Jannik Sinner racconta: "Ecco cosa ho provato a battere due volte Novak Djokovic"
© Clive Brunskill/Getty Images

Jannik Sinner ha vissuto un anno meraviglioso, il migliore della sua carriera fin qui. Dal primo trionfo nei Masters 1000, alla prima semifinale in uno slam, passando per le prime vittorie contro Daniil Medvedev e Novak Djokovic, che gli hanno fatto acquisire ancora più consapevolezza nei suoi mezzi.

La ciliegina sulla torta è stata senza dubbio quella Coppa Davis, che l’Italia non vinceva da 47 anni, e di cui ne è stato l’autentico trascinatore. Grazie a tutti questi risultati il 22enne di San Candido si è meritato il premio di miglior giocatore dell'anno, conferitogli ai SuperTennis Awards, nella serata dedicata agli oscar del tennis italiano.

L’altoatesino si è concesso ad una lunga chiacchierata al suo amico Max Giusti, che lo aveva già intervistato anni fa, quando era poco più che un adolescente e muoveva i primi passi in questo mondo.

La scintilla della sua stagione può essere indicato in quel punto spettacolare vinto contro Carlos Alcaraz a Miami: “Quel game l’ho perso, ma non mi ero reso nemmeno conto di quanto fosse bello quel punto.

Dopo la partita non si è parlato della vittoria di Alcaraz, ma di quanto fosse stata bella quella giocata".

"Vincere a Toronto ha significato tanto per la mia carriera"

"La vittoria a Toronto è stato un momento chiave per la mia stagione.

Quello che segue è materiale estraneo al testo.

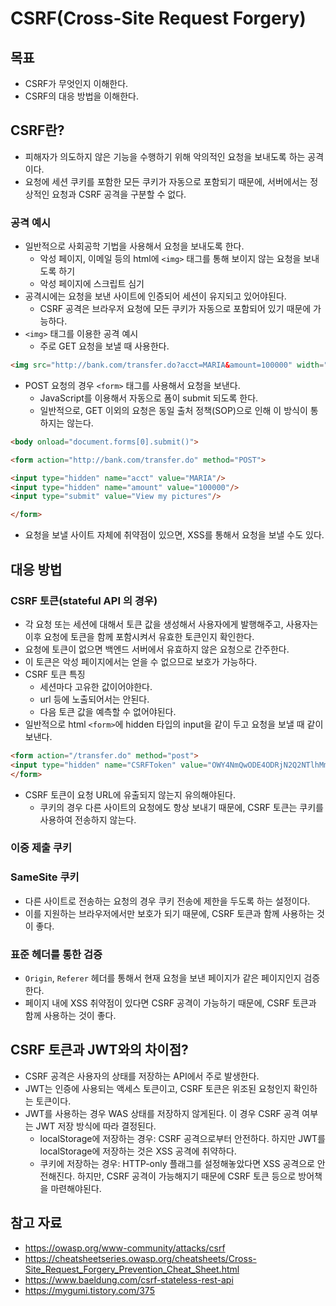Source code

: # CSRF(Cross-Site Request Forgery)

## 목표

- CSRF가 무엇인지 이해한다.
- CSRF의 대응 방법을 이해한다.

## CSRF란?

- 피해자가 의도하지 않은 기능을 수행하기 위해 악의적인 요청을 보내도록 하는 공격이다.
- 요청에 세션 쿠키를 포함한 모든 쿠키가 자동으로 포함되기 때문에, 서버에서는 정상적인 요청과 CSRF 공격을 구분할 수 없다.

### 공격 예시

- 일반적으로 사회공학 기법을 사용해서 요청을 보내도록 한다.
	- 악성 페이지, 이메일 등의 html에 `<img>` 태그를 통해 보이지 않는 요청을 보내도록 하기
	- 악성 페이지에 스크립트 심기
- 공격시에는 요청을 보낸 사이트에 인증되어 세션이 유지되고 있어야된다.
	- CSRF 공격은 브라우저 요청에 모든 쿠키가 자동으로 포함되어 있기 때문에 가능하다.
- `<img>` 태그를 이용한 공격 예시
	- 주로 GET 요청을 보낼 때 사용한다.

```html
<img src="http://bank.com/transfer.do?acct=MARIA&amount=100000" width="0" height="0" border="0">
```

- POST 요청의 경우 `<form>` 태그를 사용해서 요청을 보낸다.
	- JavaScript를 이용해서 자동으로 폼이 submit 되도록 한다.
	- 일반적으로, GET 이외의 요청은 동일 출처 정책(SOP)으로 인해 이 방식이 통하지는 않는다.

```html
<body onload="document.forms[0].submit()">

<form action="http://bank.com/transfer.do" method="POST">

<input type="hidden" name="acct" value="MARIA"/>
<input type="hidden" name="amount" value="100000"/>
<input type="submit" value="View my pictures"/>

</form>
```

- 요청을 보낼 사이트 자체에 취약점이 있으면, XSS를 통해서 요청을 보낼 수도 있다.

## 대응 방법

### CSRF 토큰(stateful API 의 경우)

- 각 요청 또는 세션에 대해서 토큰 값을 생성해서 사용자에게 발행해주고, 사용자는 이후 요청에 토큰을 함께 포함시켜서 유효한 토큰인지 확인한다.
- 요청에 토큰이 없으면 백엔드 서버에서 유효하지 않은 요청으로 간주한다.
- 이 토큰은 악성 페이지에서는 얻을 수 없으므로 보호가 가능하다.
- CSRF 토큰 특징
	- 세션마다 고유한 값이어야한다.
	- url 등에 노출되어서는 안된다.
	- 다음 토큰 값을 예측할 수 없어야된다.
- 일반적으로 html `<form>`에 hidden 타입의 input을 같이 두고 요청을 보낼 때 같이보낸다.

```html
<form action="/transfer.do" method="post"> 
<input type="hidden" name="CSRFToken" value="OWY4NmQwODE4ODRjN2Q2NTlhMmZlYWEwYzU1YWQwMTVhM2JmNGYxYjJiMGI4MjJjZDE1ZDZMGYwMGEwOA=="> [...] 
</form>
```

- CSRF 토큰이 요청 URL에 유출되지 않는지 유의해야된다.
	- 쿠키의 경우 다른 사이트의 요청에도 항상 보내기 때문에, CSRF 토큰는 쿠키를 사용하여 전송하지 않는다.

### 이중 제출 쿠키



### SameSite 쿠키

- 다른 사이트로 전송하는 요청의 경우 쿠키 전송에 제한을 두도록 하는 설정이다.
- 이를 지원하는 브라우저에서만 보호가 되기 때문에, CSRF 토큰과 함께 사용하는 것이 좋다.

### 표준 헤더를 통한 검증

- `Origin`, `Referer` 헤더를 통해서 현재 요청을 보낸 페이지가 같은 페이지인지 검증한다.
- 페이지 내에 XSS 취약점이 있다면 CSRF 공격이 가능하기 때문에, CSRF 토큰과 함께 사용하는 것이 좋다.

## CSRF 토큰과 JWT와의 차이점?

- CSRF 공격은 사용자의 상태를 저장하는 API에서 주로 발생한다.
- JWT는 인증에 사용되는 액세스 토큰이고, CSRF 토큰은 위조된 요청인지 확인하는 토큰이다.
- JWT를 사용하는 경우 WAS 상태를 저장하지 않게된다. 이 경우 CSRF 공격 여부는 JWT 저장 방식에 따라 결정된다.
	- localStorage에 저장하는 경우: CSRF 공격으로부터 안전하다. 하지만 JWT를 localStorage에 저장하는 것은 XSS 공격에 취약하다.
	- 쿠키에 저장하는 경우: HTTP-only 플래그를 설정해놓았다면 XSS 공격으로 안전해진다. 하지만, CSRF 공격이 가능해지기 때문에 CSRF 토큰 등으로 방어책을 마련해야된다.


## 참고 자료

- https://owasp.org/www-community/attacks/csrf
- https://cheatsheetseries.owasp.org/cheatsheets/Cross-Site_Request_Forgery_Prevention_Cheat_Sheet.html
- https://www.baeldung.com/csrf-stateless-rest-api
- https://mygumi.tistory.com/375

Avevo già ottenuto ottimi risultati da inizio anno, ma non riuscivo ancora a vincere il mio primo Masters 1000. Ho perso due finali a Miami. Ma vincerlo ha significato tanto per la mia carriera. Ma non ci siamo accontentati, abbiamo continuato a lavorare tanto e ci ha permesso di fare un gran finale di stagione”, ha detto con orgoglio.

Anche a Vienna è stata una settimana importante. Battere Medvedev e Tiafoe, contro cui aveva dei precedenti un po’ difficili: “Fu colpa mia quando ci persi due anni fa. Avevo anche servito per il match. Lui fu molto furbo, ma non me ne resi nemmeno conto.

Quest'anno grazie al mio team ho capito che devo migliorare non tanto sulla tattica, ma sull'affrontare le partite con la mia testa”. Infine la prima vittoria sul numero uno al mondo Novak Djokovic: “La prima è diversa, speciale.

E’ stato bello farla con il pubblico italiano sugli spalti. La seconda è una vittoria figlia della tanta voglia di vincere la Coppa Davis. Sapevamo che avevamo grosse chance perché non c’erano Spagna e Russia.

Eravamo in lotta dal girone di Bologna, con tanta fatica a Malaga ci siamo qualificati per la semifinale e la finale, poi in finale è andata via facile”, ha concluso.